The United Nations Committee on the Peaceful Uses of Outer Space (COPUOS) is a United Nations committee whose main task is to review and foster international cooperation in the peaceful uses of outer space, as well as to consider legal issues arising from the exploration of outer space.

The committee currently has 104 members who meet annually in Vienna, Austria at the Vienna International Centre in June. Additionally, the Scientific and Technical Subcommittee tends to meet in February, while the Legal Subcommittee usually meets in April.

Member States of the committee, as of 2022.

== History ==
The UN's interest in the peaceful uses of outer space was first expressed in 1957, soon after the launching of the first Sputnik. Its main concern was that space should be used for peaceful purposes and that the benefits from space activities be shared by all nations. Thus, on 13 December 1958, the General Assembly created an ad hoc Committee on the Peaceful Uses of Outer Space composed of 18 members who were tasked with reporting to the Assembly about the activities and resources of the UN, its specialized agencies and other international bodies relating to the peaceful uses of outer space.
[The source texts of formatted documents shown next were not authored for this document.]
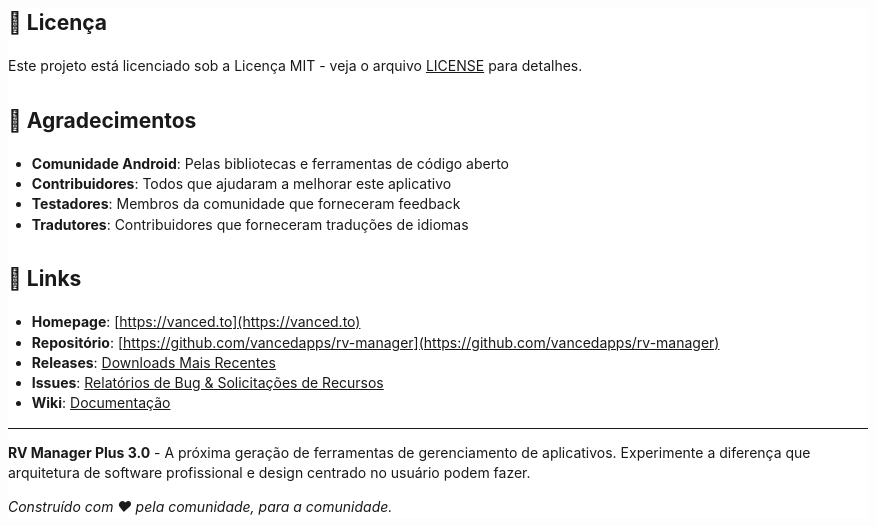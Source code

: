 ## 📄 **Licença**

Este projeto está licenciado sob a Licença MIT - veja o arquivo [LICENSE](LICENSE) para detalhes.

## 🙏 **Agradecimentos**

- **Comunidade Android**: Pelas bibliotecas e ferramentas de código aberto
- **Contribuidores**: Todos que ajudaram a melhorar este aplicativo
- **Testadores**: Membros da comunidade que forneceram feedback
- **Tradutores**: Contribuidores que forneceram traduções de idiomas

## 🔗 **Links**

- **Homepage**: [https://vanced.to](https://vanced.to)
- **Repositório**: [https://github.com/vancedapps/rv-manager](https://github.com/vancedapps/rv-manager)
- **Releases**: [Downloads Mais Recentes](https://github.com/vancedapps/rv-manager/releases)
- **Issues**: [Relatórios de Bug & Solicitações de Recursos](https://github.com/vancedapps/rv-manager/issues)
- **Wiki**: [Documentação](https://github.com/vancedapps/rv-manager/wiki)

---

**RV Manager Plus 3.0** - A próxima geração de ferramentas de gerenciamento de aplicativos. Experimente a diferença que arquitetura de software profissional e design centrado no usuário podem fazer.

*Construído com ❤️ pela comunidade, para a comunidade.* 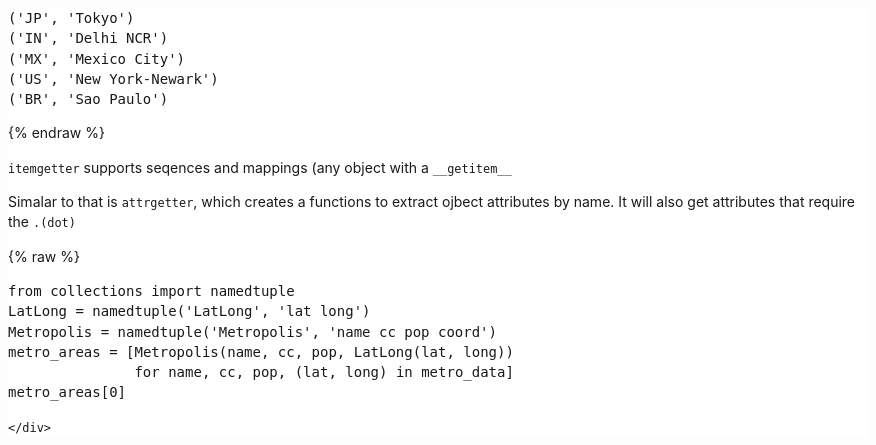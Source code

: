 </div>

<div class="output_wrapper">
<div class="output">

<div class="output_area">

<div class="output_subarea output_stream output_stdout output_text">
<pre>(&#39;JP&#39;, &#39;Tokyo&#39;)
(&#39;IN&#39;, &#39;Delhi NCR&#39;)
(&#39;MX&#39;, &#39;Mexico City&#39;)
(&#39;US&#39;, &#39;New York-Newark&#39;)
(&#39;BR&#39;, &#39;Sao Paulo&#39;)
</pre>
</div>
</div>

</div>
</div>

</div>
    {% endraw %}

<div class="cell border-box-sizing text_cell rendered"><div class="inner_cell">
<div class="text_cell_render border-box-sizing rendered_html">
<p><code>itemgetter</code> supports seqences and mappings (any object with a <code>__getitem__</code></p>
<p>Simalar to that is <code>attrgetter</code>, which creates a functions to extract ojbect attributes by name. It will also get attributes that require the <code>.(dot)</code></p>

</div>
</div>
</div>
    {% raw %}
    
<div class="cell border-box-sizing code_cell rendered">
<div class="input">

<div class="inner_cell">
    <div class="input_area">
<div class=" highlight hl-ipython3"><pre><span></span><span class="kn">from</span> <span class="nn">collections</span> <span class="kn">import</span> <span class="n">namedtuple</span>
<span class="n">LatLong</span> <span class="o">=</span> <span class="n">namedtuple</span><span class="p">(</span><span class="s1">&#39;LatLong&#39;</span><span class="p">,</span> <span class="s1">&#39;lat long&#39;</span><span class="p">)</span>
<span class="n">Metropolis</span> <span class="o">=</span> <span class="n">namedtuple</span><span class="p">(</span><span class="s1">&#39;Metropolis&#39;</span><span class="p">,</span> <span class="s1">&#39;name cc pop coord&#39;</span><span class="p">)</span>
<span class="n">metro_areas</span> <span class="o">=</span> <span class="p">[</span><span class="n">Metropolis</span><span class="p">(</span><span class="n">name</span><span class="p">,</span> <span class="n">cc</span><span class="p">,</span> <span class="n">pop</span><span class="p">,</span> <span class="n">LatLong</span><span class="p">(</span><span class="n">lat</span><span class="p">,</span> <span class="n">long</span><span class="p">))</span>
               <span class="k">for</span> <span class="n">name</span><span class="p">,</span> <span class="n">cc</span><span class="p">,</span> <span class="n">pop</span><span class="p">,</span> <span class="p">(</span><span class="n">lat</span><span class="p">,</span> <span class="n">long</span><span class="p">)</span> <span class="ow">in</span> <span class="n">metro_data</span><span class="p">]</span>
<span class="n">metro_areas</span><span class="p">[</span><span class="mi">0</span><span class="p">]</span>
</pre></div>

    </div>
</div>
</div>

<div class="output_wrapper">
<div class="output">

<div class="output_area">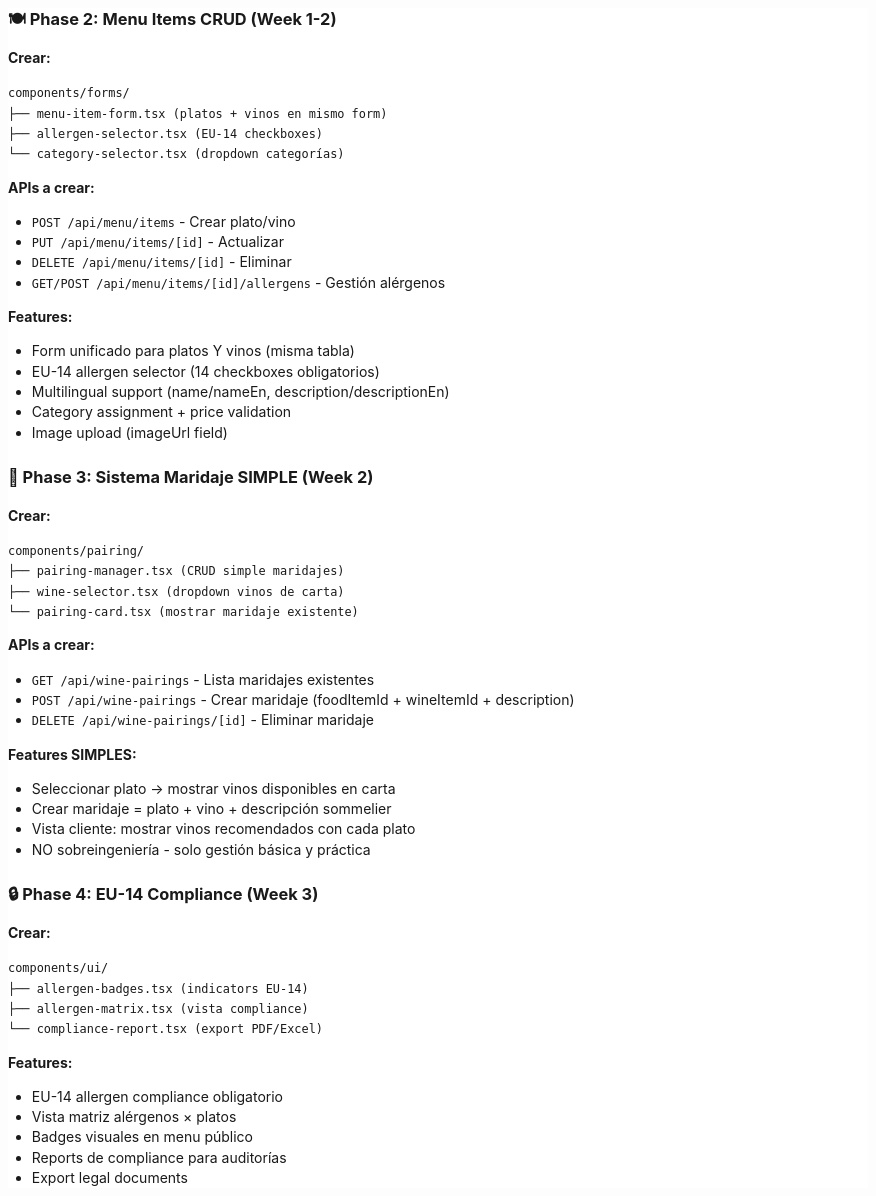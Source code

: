 ### **🍽️ Phase 2: Menu Items CRUD** (Week 1-2)
**Crear:**
```
components/forms/
├── menu-item-form.tsx (platos + vinos en mismo form)
├── allergen-selector.tsx (EU-14 checkboxes)
└── category-selector.tsx (dropdown categorías)
```

**APIs a crear:**
- `POST /api/menu/items` - Crear plato/vino
- `PUT /api/menu/items/[id]` - Actualizar
- `DELETE /api/menu/items/[id]` - Eliminar
- `GET/POST /api/menu/items/[id]/allergens` - Gestión alérgenos

**Features:**
- Form unificado para platos Y vinos (misma tabla)
- EU-14 allergen selector (14 checkboxes obligatorios)
- Multilingual support (name/nameEn, description/descriptionEn)
- Category assignment + price validation
- Image upload (imageUrl field)

### **🍷 Phase 3: Sistema Maridaje SIMPLE** (Week 2)
**Crear:**
```
components/pairing/
├── pairing-manager.tsx (CRUD simple maridajes)
├── wine-selector.tsx (dropdown vinos de carta)
└── pairing-card.tsx (mostrar maridaje existente)
```

**APIs a crear:**
- `GET /api/wine-pairings` - Lista maridajes existentes
- `POST /api/wine-pairings` - Crear maridaje (foodItemId + wineItemId + description)
- `DELETE /api/wine-pairings/[id]` - Eliminar maridaje

**Features SIMPLES:**
- Seleccionar plato → mostrar vinos disponibles en carta
- Crear maridaje = plato + vino + descripción sommelier
- Vista cliente: mostrar vinos recomendados con cada plato
- NO sobreingeniería - solo gestión básica y práctica

### **🔒 Phase 4: EU-14 Compliance** (Week 3)
**Crear:**
```
components/ui/
├── allergen-badges.tsx (indicators EU-14)
├── allergen-matrix.tsx (vista compliance)
└── compliance-report.tsx (export PDF/Excel)
```

**Features:**
- EU-14 allergen compliance obligatorio
- Vista matriz alérgenos × platos
- Badges visuales en menu público
- Reports de compliance para auditorías
- Export legal documents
The next year, on 12 December 1959, the ad hoc committee was established as a permanent body by the General Assembly with its membership being further increased to 24. It retained the same mission as its predecessor – to review international cooperation in the peaceful uses of outer space.

As the subsequent Space Race between the United States and the Soviet Union heightened, the international community quickly became concerned that space could be used for military purposes. As a result of disagreements between the US and the USSR, the committee did not meet again until March 1962 after the General Assembly compelled it to via Resolution 1721 (XVI). The committee's two subcommittees also met in May and June to discuss scientific, technical and legal questions. These subcommittees were in unanimity with respect to various scientific and technical questions while failing to come to an agreement on legal questions.

Resolution 1721 also further cemented the committee's role in preserving space for peaceful purposes. It stated that international law and the UN Charter applied in outer space and directed the committee to study and report on legal problems arising from space exploration. It directed all states to inform the committee of all launches into space for the UN's public registry. It directed the committee to keep close contact with governmental and non-governmental organizations concerned with space matters, as well as to act as an exchange of information relating to space activities. Finally, it directed the committee to review reports of the World Meteorological Organization and the International Telecommunication Union in regard to outer space activities relating to weather research and analysis and telecommunication and to submit its comments and recommendations on these reports to the Economic and Social Council and the General Assembly. Thus the committee aimed to prevent space from becoming a new frontier for conflict. This gave the committee the unique position of acting as a platform for maintaining outer space for peaceful purposes at the international level.

The United Nations Office for Outer Space Affairs (UNOOSA) has acted as the secretariat to the committee since its creation in 1958. It also provides secretariat services to the committee's subcommittees. All documents related to the committee and its subcommittees are published by UNOOSA.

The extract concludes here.